**EXERCISE GOAL**
Would you copy each line of the data below that has "lemma"?

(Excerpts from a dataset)

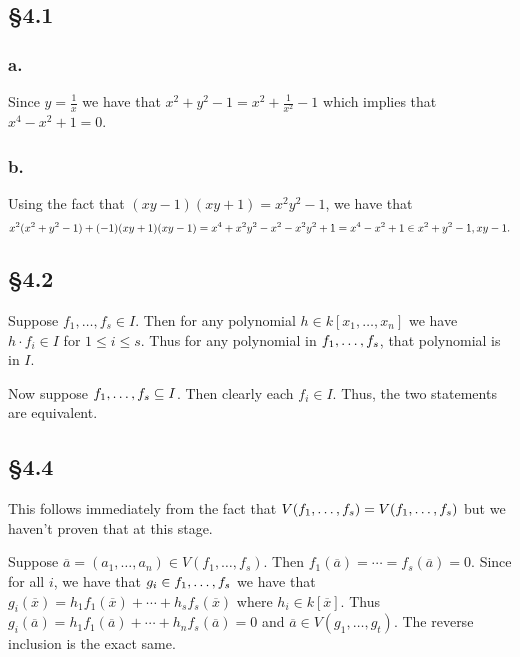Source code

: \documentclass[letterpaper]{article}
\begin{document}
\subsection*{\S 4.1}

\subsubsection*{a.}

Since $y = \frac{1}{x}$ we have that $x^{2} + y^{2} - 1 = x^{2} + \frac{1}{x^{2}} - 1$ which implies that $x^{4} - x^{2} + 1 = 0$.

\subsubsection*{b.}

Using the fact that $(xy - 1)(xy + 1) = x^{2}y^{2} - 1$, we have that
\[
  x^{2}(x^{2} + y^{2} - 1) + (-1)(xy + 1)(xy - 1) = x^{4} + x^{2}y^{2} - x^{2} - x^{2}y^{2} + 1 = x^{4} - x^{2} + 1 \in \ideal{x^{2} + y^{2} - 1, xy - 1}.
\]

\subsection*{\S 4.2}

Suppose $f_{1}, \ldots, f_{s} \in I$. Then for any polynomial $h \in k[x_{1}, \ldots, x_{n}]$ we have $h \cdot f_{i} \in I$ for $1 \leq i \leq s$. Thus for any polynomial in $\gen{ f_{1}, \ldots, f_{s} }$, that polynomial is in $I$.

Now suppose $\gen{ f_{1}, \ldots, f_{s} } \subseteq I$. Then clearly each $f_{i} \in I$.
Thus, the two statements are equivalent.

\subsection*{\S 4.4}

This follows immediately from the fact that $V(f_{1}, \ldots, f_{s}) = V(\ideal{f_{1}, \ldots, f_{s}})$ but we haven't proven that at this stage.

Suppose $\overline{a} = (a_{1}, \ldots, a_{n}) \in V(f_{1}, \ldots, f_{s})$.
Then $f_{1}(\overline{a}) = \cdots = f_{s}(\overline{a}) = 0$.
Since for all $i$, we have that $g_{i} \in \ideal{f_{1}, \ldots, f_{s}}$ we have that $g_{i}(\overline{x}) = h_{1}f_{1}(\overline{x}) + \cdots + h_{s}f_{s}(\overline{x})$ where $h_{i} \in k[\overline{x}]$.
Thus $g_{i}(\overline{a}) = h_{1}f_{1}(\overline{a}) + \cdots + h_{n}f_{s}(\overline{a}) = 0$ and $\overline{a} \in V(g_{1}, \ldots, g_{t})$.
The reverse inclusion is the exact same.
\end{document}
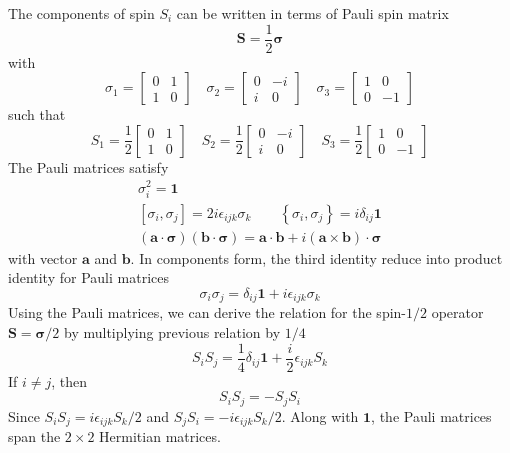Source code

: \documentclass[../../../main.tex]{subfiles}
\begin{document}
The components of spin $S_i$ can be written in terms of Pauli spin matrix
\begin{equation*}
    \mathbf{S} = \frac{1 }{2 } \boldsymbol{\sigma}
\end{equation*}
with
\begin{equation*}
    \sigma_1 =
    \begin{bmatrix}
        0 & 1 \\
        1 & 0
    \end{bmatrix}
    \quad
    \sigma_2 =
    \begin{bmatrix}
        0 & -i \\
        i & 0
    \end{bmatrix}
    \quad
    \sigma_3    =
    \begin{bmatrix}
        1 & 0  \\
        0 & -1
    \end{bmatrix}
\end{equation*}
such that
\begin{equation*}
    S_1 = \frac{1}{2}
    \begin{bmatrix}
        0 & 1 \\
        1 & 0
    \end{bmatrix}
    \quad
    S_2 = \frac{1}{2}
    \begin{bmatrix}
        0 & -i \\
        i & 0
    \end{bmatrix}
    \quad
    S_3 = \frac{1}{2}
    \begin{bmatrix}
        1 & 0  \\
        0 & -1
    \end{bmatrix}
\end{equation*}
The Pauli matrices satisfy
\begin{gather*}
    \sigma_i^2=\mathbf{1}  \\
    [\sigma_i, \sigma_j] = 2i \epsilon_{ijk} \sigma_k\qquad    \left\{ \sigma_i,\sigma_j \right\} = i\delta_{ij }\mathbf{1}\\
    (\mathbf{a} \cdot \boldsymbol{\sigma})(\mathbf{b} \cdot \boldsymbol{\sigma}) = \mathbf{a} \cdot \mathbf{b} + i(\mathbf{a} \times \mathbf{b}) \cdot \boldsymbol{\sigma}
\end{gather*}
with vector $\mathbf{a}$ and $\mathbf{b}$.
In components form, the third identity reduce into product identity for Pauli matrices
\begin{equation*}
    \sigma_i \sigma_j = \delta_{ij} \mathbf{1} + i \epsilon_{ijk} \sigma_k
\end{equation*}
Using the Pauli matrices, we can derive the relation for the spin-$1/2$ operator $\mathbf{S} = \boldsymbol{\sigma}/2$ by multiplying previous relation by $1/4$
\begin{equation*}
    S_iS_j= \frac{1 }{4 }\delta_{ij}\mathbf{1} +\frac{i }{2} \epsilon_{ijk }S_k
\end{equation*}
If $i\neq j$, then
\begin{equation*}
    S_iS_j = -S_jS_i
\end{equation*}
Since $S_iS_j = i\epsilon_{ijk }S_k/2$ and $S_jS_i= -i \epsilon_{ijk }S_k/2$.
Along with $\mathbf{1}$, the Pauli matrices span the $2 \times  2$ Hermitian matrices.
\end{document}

==

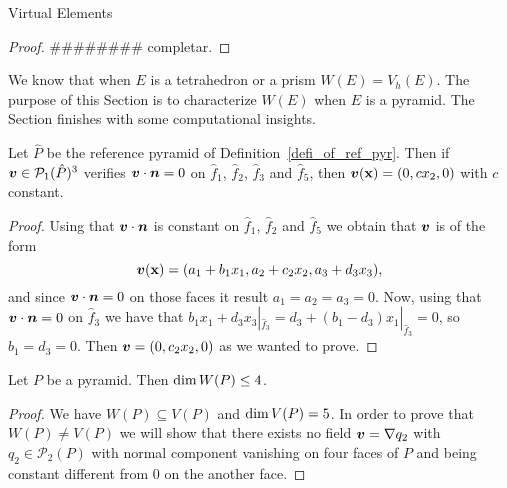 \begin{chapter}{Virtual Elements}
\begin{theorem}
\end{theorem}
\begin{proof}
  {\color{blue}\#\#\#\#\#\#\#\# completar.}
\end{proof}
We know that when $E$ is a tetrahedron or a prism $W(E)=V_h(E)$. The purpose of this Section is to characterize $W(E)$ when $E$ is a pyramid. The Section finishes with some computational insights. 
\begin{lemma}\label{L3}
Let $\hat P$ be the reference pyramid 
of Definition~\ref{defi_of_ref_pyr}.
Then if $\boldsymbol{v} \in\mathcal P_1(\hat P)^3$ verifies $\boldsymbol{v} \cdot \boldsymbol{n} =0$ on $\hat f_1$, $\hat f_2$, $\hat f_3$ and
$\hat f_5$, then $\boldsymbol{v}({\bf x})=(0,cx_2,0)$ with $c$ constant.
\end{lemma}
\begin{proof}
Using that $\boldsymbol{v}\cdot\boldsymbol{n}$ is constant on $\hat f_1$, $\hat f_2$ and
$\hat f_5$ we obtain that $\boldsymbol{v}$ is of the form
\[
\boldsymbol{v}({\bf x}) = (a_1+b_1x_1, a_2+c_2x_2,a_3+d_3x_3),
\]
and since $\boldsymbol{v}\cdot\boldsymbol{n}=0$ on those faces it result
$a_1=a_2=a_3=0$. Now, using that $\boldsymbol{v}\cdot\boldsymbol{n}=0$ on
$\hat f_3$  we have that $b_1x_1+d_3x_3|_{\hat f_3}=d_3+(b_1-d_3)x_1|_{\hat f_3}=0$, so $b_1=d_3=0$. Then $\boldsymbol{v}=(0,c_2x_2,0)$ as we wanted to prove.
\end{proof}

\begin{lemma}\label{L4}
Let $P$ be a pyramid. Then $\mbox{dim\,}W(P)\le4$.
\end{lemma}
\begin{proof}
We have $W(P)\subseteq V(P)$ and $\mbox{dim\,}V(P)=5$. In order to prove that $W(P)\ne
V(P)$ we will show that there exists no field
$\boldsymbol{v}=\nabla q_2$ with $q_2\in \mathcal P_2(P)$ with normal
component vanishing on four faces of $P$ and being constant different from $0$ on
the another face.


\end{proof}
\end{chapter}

**RESULT OF THE TASK**
\begin{lemma}\label{L3}
\end{lemma}
\begin{lemma}\label{L4}
\end{lemma}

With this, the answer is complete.